Activity:
Search the records for the string "println", then copy each line where it appears.

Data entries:

============================================================

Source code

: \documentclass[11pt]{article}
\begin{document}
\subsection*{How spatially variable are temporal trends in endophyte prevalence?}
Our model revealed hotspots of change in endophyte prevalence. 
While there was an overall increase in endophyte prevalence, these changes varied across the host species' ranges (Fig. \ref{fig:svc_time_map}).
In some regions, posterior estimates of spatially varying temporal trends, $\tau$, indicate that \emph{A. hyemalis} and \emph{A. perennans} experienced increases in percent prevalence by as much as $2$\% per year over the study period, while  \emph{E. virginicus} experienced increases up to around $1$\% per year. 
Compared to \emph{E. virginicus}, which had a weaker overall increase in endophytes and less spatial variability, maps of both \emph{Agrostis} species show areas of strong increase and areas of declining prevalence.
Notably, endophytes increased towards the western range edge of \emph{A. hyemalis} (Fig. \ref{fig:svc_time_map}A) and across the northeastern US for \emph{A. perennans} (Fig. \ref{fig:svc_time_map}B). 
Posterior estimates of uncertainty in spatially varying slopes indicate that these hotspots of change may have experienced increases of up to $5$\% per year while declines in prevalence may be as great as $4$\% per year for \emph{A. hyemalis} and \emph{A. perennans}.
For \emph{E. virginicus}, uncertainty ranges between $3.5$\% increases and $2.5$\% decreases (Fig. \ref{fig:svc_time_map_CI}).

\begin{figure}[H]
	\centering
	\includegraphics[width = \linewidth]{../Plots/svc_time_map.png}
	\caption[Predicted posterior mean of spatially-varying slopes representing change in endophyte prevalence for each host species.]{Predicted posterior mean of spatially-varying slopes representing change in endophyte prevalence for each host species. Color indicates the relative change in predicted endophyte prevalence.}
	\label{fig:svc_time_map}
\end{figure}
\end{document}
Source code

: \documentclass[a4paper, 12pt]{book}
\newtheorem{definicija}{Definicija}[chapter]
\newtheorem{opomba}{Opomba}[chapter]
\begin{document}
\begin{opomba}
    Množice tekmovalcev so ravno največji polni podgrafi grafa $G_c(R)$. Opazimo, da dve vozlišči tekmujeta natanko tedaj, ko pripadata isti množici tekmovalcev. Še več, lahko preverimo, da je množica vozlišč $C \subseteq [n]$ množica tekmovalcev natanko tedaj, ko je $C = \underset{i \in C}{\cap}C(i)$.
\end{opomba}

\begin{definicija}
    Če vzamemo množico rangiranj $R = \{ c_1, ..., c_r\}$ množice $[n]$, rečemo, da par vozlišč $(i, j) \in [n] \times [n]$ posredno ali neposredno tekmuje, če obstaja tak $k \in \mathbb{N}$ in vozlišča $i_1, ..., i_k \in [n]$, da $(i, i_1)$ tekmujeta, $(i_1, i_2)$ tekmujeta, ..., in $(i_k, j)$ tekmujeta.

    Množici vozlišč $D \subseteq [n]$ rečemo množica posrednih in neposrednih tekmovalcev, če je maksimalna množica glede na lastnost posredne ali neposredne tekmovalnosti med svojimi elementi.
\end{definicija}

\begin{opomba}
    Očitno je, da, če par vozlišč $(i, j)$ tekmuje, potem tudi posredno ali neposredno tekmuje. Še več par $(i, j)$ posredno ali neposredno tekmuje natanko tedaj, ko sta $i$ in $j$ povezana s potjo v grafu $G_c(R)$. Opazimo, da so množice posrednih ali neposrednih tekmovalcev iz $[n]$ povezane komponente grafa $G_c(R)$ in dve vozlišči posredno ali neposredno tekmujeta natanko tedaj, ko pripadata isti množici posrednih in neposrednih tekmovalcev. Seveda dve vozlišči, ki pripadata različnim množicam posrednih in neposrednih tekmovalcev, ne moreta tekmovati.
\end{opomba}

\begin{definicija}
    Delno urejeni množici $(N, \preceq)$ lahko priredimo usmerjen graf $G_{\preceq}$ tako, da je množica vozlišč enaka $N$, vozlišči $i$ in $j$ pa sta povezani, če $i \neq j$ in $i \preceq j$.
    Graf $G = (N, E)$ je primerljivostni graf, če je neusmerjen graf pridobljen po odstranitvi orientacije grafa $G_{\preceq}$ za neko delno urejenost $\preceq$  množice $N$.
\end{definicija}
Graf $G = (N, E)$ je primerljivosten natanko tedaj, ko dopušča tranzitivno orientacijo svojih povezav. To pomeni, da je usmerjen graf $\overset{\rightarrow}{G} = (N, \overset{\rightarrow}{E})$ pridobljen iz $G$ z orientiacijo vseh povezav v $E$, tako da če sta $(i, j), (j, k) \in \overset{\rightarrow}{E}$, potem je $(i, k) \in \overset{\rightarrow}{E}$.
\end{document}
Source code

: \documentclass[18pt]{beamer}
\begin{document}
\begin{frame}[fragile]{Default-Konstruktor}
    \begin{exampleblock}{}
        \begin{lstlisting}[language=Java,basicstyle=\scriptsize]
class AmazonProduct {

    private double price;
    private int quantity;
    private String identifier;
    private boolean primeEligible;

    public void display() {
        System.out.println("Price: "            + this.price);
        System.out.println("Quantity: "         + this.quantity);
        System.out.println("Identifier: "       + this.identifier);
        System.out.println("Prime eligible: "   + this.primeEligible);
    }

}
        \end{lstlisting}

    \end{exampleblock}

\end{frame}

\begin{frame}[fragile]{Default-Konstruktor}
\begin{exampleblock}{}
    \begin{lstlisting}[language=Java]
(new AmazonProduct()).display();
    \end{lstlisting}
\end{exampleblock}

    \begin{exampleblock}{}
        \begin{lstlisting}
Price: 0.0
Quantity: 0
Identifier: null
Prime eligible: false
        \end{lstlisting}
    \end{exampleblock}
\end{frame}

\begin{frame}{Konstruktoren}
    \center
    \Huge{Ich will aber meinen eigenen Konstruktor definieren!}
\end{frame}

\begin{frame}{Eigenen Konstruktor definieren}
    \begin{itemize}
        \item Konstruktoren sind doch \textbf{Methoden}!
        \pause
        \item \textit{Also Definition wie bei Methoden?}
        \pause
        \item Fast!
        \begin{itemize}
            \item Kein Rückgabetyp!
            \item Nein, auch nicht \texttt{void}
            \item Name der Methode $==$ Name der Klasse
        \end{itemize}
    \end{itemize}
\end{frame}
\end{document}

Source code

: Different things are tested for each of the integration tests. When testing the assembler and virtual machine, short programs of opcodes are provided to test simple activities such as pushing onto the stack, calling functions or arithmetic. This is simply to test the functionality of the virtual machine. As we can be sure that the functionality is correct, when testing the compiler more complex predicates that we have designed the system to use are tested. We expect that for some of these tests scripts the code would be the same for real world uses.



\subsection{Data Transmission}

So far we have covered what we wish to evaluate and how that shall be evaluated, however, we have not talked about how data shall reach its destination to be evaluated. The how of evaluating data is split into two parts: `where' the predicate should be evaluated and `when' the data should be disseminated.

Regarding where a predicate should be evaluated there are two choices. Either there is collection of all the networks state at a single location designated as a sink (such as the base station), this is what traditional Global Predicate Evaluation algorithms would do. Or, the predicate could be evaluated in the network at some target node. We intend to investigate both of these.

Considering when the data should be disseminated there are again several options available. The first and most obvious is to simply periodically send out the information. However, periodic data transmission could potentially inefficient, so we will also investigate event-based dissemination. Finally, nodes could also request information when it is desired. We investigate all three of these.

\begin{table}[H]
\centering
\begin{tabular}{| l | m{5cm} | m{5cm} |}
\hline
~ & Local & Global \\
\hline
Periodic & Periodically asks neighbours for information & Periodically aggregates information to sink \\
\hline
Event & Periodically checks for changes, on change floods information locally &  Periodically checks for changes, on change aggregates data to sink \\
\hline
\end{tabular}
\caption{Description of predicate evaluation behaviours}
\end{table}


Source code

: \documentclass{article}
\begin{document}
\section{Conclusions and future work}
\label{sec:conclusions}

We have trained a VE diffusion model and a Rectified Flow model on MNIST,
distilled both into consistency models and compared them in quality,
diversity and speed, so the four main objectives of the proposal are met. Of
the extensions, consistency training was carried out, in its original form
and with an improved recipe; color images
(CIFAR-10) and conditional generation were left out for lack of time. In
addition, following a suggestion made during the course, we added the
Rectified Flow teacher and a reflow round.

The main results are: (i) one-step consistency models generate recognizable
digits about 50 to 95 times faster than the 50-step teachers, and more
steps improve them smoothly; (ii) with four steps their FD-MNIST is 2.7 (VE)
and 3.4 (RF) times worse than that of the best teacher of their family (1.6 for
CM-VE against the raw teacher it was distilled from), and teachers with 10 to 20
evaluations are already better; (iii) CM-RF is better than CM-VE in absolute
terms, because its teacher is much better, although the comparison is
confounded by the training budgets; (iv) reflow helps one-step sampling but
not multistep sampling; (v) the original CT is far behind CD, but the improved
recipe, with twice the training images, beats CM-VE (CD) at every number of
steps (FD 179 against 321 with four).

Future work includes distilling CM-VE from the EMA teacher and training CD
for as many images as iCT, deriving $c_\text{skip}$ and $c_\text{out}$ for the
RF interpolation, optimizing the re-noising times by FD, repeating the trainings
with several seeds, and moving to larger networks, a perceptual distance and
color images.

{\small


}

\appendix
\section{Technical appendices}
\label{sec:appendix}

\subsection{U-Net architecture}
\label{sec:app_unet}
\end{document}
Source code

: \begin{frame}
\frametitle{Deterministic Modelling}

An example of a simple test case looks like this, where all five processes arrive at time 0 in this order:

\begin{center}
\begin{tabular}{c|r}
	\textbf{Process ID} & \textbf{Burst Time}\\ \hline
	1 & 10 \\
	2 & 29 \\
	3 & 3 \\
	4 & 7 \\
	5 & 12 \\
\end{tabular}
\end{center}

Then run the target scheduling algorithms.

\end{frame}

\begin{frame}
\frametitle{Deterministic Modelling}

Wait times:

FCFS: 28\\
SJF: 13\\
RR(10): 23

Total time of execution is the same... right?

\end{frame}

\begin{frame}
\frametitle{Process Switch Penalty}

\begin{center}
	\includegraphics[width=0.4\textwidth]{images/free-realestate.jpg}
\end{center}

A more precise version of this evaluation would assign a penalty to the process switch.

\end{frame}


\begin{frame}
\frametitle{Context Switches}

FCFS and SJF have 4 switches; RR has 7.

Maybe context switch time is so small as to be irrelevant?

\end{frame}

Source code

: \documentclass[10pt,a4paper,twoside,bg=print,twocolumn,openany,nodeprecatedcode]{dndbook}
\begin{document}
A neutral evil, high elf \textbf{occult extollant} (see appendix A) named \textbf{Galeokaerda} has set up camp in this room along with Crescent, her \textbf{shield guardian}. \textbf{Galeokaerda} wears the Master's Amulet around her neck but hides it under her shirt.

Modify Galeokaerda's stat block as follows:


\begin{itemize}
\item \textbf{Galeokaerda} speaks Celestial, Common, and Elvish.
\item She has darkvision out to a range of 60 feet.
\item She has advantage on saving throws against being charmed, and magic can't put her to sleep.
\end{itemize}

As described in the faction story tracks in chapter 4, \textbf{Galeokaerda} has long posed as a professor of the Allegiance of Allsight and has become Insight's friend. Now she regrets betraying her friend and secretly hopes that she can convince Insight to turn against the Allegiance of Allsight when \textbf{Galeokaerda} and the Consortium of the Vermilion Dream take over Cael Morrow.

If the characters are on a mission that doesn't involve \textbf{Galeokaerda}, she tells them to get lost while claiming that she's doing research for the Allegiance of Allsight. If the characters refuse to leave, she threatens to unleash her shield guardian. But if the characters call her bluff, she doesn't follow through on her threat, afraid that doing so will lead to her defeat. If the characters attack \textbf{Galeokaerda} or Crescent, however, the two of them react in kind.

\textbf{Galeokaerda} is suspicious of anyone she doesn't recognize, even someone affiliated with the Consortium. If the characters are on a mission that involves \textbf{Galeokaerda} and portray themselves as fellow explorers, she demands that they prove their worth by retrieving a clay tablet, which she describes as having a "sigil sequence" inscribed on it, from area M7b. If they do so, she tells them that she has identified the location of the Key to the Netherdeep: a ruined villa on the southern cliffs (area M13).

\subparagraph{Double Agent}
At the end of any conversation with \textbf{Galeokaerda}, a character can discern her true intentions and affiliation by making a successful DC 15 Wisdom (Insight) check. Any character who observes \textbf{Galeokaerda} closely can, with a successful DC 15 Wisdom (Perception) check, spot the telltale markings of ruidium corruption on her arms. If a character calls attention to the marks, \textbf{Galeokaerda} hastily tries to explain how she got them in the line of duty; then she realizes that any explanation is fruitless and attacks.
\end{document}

============================================================

Solution to this task:
        System.out.println("Price: "            + this.price);
        System.out.println("Quantity: "         + this.quantity);
        System.out.println("Identifier: "       + this.identifier);
        System.out.println("Prime eligible: "   + this.primeEligible);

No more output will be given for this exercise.